[[ Dataset extract, beginning ]]
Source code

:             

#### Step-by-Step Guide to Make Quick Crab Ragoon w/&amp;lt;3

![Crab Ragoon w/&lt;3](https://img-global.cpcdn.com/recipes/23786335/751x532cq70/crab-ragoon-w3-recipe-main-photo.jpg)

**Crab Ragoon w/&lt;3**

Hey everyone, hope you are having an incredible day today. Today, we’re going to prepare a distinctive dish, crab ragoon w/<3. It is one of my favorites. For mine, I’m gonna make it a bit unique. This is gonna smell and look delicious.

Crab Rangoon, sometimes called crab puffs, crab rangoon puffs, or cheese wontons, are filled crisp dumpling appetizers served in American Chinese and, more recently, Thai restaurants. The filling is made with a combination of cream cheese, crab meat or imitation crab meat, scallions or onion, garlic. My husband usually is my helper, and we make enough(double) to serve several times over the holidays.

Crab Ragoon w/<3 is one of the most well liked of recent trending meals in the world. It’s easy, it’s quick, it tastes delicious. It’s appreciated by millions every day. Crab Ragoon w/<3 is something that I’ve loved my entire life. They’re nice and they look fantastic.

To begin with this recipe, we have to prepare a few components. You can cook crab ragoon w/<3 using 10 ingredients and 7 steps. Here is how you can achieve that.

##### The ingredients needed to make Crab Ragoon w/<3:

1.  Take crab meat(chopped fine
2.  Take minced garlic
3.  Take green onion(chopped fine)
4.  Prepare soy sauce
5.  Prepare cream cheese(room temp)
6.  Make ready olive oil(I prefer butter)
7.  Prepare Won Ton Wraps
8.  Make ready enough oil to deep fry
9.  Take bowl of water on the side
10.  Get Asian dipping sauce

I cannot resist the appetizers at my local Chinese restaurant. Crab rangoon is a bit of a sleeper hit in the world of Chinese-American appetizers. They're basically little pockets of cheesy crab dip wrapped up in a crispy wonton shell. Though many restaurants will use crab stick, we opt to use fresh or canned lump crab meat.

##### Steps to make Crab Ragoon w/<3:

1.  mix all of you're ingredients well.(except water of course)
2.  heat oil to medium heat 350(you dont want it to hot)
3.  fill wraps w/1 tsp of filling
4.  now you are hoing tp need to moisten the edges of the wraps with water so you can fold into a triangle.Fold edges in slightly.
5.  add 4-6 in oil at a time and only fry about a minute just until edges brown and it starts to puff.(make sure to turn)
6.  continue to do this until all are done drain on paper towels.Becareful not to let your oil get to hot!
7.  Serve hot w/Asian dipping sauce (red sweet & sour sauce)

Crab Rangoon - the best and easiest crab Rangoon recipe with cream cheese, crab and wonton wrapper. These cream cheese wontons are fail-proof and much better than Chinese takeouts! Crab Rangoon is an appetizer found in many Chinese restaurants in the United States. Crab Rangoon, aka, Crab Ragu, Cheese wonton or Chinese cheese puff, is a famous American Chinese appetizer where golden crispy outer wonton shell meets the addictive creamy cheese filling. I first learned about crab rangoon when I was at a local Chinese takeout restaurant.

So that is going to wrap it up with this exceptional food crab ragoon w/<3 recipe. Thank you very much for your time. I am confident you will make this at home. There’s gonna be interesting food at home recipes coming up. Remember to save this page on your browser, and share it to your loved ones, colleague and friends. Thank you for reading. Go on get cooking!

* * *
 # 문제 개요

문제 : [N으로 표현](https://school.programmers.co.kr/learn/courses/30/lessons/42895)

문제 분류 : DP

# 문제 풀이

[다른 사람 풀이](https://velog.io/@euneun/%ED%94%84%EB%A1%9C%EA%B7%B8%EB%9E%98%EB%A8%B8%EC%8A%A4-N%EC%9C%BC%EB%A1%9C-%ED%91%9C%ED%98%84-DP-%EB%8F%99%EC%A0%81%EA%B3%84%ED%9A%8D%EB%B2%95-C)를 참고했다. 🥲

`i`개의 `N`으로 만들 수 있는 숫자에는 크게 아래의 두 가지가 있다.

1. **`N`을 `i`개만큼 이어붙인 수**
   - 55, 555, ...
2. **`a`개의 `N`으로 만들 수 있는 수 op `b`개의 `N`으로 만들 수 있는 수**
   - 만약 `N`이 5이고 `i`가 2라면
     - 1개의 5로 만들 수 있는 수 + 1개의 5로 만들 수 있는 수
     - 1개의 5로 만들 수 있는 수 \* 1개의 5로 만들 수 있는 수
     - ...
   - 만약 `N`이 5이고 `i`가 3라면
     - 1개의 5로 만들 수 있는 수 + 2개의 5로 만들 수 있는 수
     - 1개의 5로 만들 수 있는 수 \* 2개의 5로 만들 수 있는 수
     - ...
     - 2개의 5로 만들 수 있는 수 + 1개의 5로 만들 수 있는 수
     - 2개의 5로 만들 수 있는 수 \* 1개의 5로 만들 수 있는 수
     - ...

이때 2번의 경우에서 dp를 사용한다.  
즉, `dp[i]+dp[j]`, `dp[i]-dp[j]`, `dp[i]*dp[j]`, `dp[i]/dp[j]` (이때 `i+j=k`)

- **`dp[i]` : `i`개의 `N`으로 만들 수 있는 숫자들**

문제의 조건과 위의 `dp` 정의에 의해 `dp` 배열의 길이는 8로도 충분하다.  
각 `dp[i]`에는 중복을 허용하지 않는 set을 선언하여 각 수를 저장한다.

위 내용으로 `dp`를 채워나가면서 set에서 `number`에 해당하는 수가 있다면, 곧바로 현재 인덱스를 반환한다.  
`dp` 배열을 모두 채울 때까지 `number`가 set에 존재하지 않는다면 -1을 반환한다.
[[ Dataset extract, end ]]
_Instructions to follow_
Repeat, exactly as they stand above, the lines from the line with "Crab Ragoon w/<3 is one" to the line with "sweet & sour sauce)", both lines included.

_Worked solution_
Crab Ragoon w/<3 is one of the most well liked of recent trending meals in the world. It’s easy, it’s quick, it tastes delicious. It’s appreciated by millions every day. Crab Ragoon w/<3 is something that I’ve loved my entire life. They’re nice and they look fantastic.

To begin with this recipe, we have to prepare a few components. You can cook crab ragoon w/<3 using 10 ingredients and 7 steps. Here is how you can achieve that.

##### The ingredients needed to make Crab Ragoon w/<3:

1.  Take crab meat(chopped fine
2.  Take minced garlic
3.  Take green onion(chopped fine)
4.  Prepare soy sauce
5.  Prepare cream cheese(room temp)
6.  Make ready olive oil(I prefer butter)
7.  Prepare Won Ton Wraps
8.  Make ready enough oil to deep fry
9.  Take bowl of water on the side
10.  Get Asian dipping sauce

I cannot resist the appetizers at my local Chinese restaurant. Crab rangoon is a bit of a sleeper hit in the world of Chinese-American appetizers. They're basically little pockets of cheesy crab dip wrapped up in a crispy wonton shell. Though many restaurants will use crab stick, we opt to use fresh or canned lump crab meat.

##### Steps to make Crab Ragoon w/<3:

1.  mix all of you're ingredients well.(except water of course)
2.  heat oil to medium heat 350(you dont want it to hot)
3.  fill wraps w/1 tsp of filling
4.  now you are hoing tp need to moisten the edges of the wraps with water so you can fold into a triangle.Fold edges in slightly.
5.  add 4-6 in oil at a time and only fry about a minute just until edges brown and it starts to puff.(make sure to turn)
6.  continue to do this until all are done drain on paper towels.Becareful not to let your oil get to hot!
7.  Serve hot w/Asian dipping sauce (red sweet & sour sauce)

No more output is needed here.